Muraskin argumentiert, dass die Impfung auf Kosten und zum Nachteil der ohnehin begrenzten Ressourcen der Gesundheitssysteme der Entwicklungsländer in den Vordergrund gerückt wurde.

Covid-19 hat sich die Ressourcen der Gesundheitssysteme der Industrieländer unter den Nagel gerissen und ihre Volkswirtschaften in beispielloser Weise unterminiert. Israel hat gerade die vierte Auffrischungsimpfung innerhalb eines Jahres genehmigt, während die Zahl der Nebenwirkungen und Todesfälle steigt. Es ist nun offensichtlich, dass die Einnahmequellen im Moment „dauerhafter“ sind als der Schutz, den die Impfstoffe bieten.

Die Agenda der öffentlichen Gesundheit wurde schon vor langer Zeit von privaten Interessen in Beschlag genommen. Die Kampagne zur Ausrottung von Covid-19 und anderen Krankheiten durch Impfungen spiegelt die Voreingenommenheit der GAVI, der Partner der Impfstoffallianz und vor allem die ihrer Gründer wider.

Der Grundgedanke mag fragwürdig sein, aber der Ansatz ist sicherlich lukrativ. Die Ausrottung von Krankheiten scheint ein Narrenspiel zu sein, aber eines, an dem wir alle teilnehmen müssen, wenn Impfpässe zu einem dauerhaften Mechanismus für den Zugang zu unserem täglichen Leben werden.

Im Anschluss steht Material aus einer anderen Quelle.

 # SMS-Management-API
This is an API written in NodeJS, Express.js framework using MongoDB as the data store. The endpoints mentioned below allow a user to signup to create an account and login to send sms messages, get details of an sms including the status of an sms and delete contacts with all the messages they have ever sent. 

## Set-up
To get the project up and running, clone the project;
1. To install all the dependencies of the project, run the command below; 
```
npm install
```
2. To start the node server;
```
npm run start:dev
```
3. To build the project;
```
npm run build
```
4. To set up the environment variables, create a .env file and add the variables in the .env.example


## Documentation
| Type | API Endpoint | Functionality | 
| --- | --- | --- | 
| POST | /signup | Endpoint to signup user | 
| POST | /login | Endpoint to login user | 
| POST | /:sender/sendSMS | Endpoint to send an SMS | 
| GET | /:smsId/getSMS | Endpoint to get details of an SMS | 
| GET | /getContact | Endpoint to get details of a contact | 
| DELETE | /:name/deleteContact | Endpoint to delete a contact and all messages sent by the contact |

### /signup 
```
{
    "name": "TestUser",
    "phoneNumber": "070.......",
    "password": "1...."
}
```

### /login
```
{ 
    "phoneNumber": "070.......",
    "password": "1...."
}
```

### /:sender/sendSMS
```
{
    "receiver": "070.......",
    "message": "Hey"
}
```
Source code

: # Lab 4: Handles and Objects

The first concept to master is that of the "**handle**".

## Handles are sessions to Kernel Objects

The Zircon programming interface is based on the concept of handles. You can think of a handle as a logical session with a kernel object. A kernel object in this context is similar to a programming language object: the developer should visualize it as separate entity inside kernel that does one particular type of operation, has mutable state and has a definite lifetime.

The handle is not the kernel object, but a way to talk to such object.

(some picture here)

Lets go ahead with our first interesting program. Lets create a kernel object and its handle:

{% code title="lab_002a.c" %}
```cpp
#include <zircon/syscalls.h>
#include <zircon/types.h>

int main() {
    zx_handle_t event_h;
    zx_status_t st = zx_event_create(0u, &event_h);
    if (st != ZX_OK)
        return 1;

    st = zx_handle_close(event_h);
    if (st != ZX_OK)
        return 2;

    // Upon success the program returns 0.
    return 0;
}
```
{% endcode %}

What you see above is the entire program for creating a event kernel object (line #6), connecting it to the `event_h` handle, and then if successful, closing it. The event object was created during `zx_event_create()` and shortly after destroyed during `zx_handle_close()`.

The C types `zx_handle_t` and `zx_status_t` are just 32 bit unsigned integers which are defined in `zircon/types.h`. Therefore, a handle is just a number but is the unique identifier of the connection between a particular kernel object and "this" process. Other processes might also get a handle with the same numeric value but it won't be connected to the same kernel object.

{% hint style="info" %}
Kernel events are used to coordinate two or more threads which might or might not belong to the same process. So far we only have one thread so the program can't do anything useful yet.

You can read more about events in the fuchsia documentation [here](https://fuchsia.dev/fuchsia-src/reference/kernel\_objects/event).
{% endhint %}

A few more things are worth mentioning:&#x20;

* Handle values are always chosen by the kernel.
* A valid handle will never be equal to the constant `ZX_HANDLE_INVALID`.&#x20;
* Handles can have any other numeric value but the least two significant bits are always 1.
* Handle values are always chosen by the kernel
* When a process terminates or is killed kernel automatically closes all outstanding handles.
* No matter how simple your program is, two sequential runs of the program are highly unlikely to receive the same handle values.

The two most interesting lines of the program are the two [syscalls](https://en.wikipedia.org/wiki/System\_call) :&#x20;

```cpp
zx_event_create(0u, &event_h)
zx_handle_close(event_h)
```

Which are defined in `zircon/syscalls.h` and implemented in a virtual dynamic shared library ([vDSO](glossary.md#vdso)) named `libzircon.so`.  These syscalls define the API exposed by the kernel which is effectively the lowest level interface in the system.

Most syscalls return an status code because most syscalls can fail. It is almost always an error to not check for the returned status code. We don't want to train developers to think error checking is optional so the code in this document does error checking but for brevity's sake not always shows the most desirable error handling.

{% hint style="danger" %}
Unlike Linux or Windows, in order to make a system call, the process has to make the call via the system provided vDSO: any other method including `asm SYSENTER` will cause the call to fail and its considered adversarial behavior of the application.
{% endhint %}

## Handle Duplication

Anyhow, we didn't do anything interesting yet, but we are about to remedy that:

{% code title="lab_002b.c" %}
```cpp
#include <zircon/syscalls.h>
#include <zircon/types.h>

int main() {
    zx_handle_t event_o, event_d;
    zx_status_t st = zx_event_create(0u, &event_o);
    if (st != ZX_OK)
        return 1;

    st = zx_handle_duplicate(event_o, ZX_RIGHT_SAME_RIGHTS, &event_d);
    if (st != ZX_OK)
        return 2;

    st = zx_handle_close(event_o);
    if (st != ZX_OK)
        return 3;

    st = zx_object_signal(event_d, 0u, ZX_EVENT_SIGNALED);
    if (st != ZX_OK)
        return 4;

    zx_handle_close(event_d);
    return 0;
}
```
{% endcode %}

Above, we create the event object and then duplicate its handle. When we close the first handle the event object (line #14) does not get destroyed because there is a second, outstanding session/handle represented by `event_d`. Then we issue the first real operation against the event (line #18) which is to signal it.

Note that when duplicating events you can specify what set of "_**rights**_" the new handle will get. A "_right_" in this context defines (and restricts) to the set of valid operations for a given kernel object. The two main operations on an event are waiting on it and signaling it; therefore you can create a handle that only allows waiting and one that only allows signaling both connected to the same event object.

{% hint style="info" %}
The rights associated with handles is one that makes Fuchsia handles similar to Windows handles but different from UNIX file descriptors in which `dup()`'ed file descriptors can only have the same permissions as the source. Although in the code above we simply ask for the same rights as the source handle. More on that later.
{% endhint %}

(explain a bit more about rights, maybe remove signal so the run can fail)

Im Jahr 2013 befanden sich 120 neue Impfstoffe in der Entwicklung, von denen nur die Hälfte gegen Tropenkrankheiten in Entwicklungsländern gerichtet war. Jetzt sind es noch mehr.

Wie viele davon sollen in die nationalen Impfpläne aufgenommen und wahllos eingesetzt werden? Wie viele könnten obligatorisch werden? Die Gesellschaft braucht eine breitere Debatte über die Vorzüge des Krieges gegen Mikroben, bevor er uns alle mitreißt.